START SUPPLIED MATERIAL

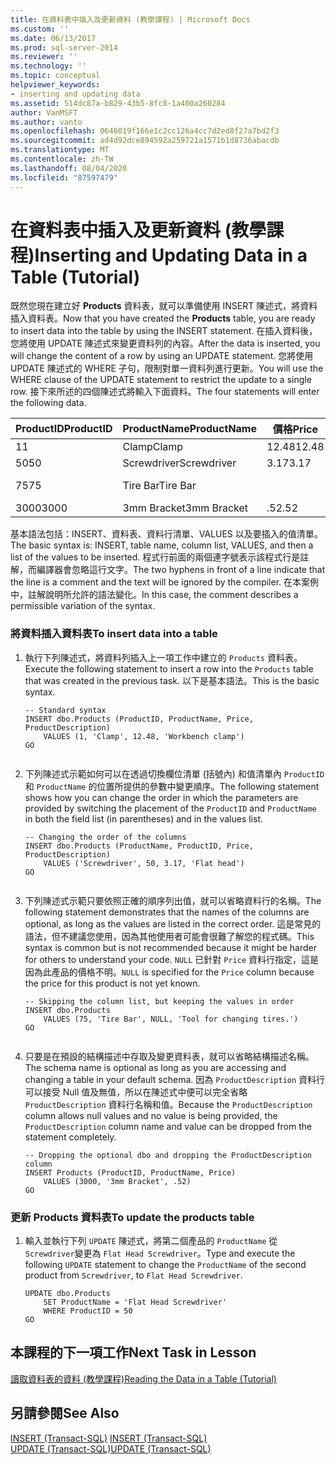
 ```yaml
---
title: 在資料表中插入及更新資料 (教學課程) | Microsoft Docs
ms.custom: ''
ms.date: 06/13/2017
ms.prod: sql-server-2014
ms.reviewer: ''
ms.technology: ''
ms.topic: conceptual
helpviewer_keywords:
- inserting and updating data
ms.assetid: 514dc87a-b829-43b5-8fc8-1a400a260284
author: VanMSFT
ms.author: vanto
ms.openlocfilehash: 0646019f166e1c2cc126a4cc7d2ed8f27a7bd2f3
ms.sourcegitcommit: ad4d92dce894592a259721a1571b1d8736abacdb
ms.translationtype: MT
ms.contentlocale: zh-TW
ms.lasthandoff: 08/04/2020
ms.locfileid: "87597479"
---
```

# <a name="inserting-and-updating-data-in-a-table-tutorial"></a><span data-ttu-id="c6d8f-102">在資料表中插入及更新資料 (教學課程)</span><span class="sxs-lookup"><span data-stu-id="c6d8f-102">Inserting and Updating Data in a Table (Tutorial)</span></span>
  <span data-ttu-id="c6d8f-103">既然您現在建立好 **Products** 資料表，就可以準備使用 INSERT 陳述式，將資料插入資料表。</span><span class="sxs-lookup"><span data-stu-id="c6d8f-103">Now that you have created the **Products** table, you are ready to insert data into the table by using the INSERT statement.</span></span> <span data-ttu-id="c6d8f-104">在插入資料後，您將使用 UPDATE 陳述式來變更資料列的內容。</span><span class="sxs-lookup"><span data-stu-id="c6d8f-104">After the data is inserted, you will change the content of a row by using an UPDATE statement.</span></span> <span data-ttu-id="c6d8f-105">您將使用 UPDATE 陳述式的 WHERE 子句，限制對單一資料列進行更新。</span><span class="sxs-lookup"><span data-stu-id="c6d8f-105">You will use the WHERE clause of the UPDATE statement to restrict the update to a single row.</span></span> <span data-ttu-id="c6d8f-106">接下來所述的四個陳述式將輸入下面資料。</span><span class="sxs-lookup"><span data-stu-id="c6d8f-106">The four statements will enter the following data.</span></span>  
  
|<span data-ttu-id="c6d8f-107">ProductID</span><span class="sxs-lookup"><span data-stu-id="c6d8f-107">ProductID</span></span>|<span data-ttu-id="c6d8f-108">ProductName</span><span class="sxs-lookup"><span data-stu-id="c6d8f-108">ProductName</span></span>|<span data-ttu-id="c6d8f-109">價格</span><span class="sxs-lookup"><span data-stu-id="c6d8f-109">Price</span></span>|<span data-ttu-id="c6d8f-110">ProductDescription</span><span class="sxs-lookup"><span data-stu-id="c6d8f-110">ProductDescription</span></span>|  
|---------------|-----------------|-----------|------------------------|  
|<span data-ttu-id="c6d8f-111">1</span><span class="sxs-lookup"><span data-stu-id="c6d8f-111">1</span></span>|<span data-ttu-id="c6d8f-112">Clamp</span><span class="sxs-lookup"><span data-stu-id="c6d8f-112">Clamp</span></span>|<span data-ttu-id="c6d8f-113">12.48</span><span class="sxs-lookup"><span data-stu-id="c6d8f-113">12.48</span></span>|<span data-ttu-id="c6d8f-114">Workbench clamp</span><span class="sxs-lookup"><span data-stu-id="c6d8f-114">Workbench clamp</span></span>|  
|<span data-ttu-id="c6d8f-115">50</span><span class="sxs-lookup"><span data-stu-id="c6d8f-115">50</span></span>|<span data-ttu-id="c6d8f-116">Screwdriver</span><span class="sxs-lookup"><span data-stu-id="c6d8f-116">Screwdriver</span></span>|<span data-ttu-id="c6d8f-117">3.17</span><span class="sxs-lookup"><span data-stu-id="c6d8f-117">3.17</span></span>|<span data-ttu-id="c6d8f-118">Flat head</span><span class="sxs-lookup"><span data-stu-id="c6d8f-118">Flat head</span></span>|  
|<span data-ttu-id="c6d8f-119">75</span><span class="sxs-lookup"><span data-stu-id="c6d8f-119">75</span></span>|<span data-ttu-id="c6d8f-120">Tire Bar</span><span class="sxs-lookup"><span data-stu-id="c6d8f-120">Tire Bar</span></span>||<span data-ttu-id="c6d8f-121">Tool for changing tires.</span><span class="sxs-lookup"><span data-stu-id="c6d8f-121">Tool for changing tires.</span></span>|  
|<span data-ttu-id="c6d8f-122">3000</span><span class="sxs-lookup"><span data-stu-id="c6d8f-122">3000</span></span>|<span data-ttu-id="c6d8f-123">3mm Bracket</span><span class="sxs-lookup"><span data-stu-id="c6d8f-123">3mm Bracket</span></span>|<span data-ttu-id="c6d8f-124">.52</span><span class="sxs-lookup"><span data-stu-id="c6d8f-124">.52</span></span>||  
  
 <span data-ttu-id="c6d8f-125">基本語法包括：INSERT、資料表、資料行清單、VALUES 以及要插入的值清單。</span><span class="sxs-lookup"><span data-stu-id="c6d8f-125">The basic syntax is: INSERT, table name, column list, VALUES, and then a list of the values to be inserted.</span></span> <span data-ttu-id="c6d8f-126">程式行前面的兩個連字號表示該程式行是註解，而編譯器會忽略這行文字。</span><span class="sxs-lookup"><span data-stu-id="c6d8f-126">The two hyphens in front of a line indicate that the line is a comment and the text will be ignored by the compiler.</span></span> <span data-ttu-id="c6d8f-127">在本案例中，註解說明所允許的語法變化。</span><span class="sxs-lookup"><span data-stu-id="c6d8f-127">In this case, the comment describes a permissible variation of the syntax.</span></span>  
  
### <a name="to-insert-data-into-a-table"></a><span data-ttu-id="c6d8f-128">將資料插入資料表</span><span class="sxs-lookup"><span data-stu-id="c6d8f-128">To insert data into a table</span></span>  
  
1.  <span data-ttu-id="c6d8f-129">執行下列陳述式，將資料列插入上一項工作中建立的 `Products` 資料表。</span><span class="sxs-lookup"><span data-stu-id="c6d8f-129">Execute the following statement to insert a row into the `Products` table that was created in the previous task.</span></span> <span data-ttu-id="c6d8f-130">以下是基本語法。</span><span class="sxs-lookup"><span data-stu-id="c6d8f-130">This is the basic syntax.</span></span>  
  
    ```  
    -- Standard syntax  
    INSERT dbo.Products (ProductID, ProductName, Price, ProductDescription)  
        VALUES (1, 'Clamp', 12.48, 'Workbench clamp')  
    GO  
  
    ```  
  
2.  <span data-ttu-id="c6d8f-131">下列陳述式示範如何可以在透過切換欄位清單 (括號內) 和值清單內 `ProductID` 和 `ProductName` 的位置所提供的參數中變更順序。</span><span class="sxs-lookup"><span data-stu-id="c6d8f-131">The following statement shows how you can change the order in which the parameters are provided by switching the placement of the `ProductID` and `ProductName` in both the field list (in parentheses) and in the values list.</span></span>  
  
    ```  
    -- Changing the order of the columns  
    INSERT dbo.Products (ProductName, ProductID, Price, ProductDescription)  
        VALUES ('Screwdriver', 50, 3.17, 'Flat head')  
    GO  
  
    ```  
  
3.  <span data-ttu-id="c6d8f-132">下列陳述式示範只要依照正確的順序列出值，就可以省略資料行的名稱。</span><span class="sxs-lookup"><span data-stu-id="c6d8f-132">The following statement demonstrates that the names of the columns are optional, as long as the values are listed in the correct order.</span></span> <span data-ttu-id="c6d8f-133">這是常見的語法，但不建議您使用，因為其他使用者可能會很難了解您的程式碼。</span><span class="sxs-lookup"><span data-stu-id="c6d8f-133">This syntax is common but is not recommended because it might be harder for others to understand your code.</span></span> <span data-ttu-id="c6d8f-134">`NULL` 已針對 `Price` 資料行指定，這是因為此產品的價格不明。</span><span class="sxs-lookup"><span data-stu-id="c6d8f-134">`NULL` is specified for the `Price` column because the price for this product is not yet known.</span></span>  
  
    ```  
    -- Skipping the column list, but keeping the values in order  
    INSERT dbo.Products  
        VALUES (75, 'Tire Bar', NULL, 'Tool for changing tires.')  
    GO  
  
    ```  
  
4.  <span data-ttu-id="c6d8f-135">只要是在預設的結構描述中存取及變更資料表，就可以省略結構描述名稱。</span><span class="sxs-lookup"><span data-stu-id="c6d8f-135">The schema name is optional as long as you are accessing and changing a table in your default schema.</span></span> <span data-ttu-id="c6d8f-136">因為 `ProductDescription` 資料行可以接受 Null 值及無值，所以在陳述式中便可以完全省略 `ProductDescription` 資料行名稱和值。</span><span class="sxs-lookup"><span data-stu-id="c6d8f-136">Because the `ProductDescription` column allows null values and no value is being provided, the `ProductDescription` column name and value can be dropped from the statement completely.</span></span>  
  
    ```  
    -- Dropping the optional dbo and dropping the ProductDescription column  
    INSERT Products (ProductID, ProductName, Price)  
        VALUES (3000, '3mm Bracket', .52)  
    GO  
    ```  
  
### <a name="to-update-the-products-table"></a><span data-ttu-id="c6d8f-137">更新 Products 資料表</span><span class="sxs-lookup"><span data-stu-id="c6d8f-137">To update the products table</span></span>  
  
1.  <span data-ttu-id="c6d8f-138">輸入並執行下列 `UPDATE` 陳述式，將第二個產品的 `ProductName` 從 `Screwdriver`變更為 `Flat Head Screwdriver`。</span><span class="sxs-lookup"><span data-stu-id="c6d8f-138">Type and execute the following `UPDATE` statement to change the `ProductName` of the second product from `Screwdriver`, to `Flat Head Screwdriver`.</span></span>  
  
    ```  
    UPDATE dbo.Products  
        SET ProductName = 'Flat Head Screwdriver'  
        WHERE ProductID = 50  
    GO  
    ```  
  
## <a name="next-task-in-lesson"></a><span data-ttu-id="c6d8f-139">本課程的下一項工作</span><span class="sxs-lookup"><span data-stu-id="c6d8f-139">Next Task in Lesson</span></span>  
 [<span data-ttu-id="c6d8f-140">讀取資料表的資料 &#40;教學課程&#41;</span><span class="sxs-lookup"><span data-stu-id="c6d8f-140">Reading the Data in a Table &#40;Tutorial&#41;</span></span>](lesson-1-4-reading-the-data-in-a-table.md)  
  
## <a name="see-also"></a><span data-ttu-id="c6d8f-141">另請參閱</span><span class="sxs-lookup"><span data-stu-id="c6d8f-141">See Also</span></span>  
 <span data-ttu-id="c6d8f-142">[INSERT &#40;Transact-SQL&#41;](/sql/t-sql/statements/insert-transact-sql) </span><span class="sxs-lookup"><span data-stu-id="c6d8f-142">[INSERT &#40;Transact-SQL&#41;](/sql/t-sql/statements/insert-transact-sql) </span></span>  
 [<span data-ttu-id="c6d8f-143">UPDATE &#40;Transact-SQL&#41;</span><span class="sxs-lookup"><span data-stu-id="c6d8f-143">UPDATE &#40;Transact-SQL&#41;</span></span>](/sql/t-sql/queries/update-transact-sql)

END SUPPLIED MATERIAL

◆ **YOUR TASK**
Give the number of lines in the entries that include the string "updating", and nothing more.

◆ **FINAL ANSWER**
2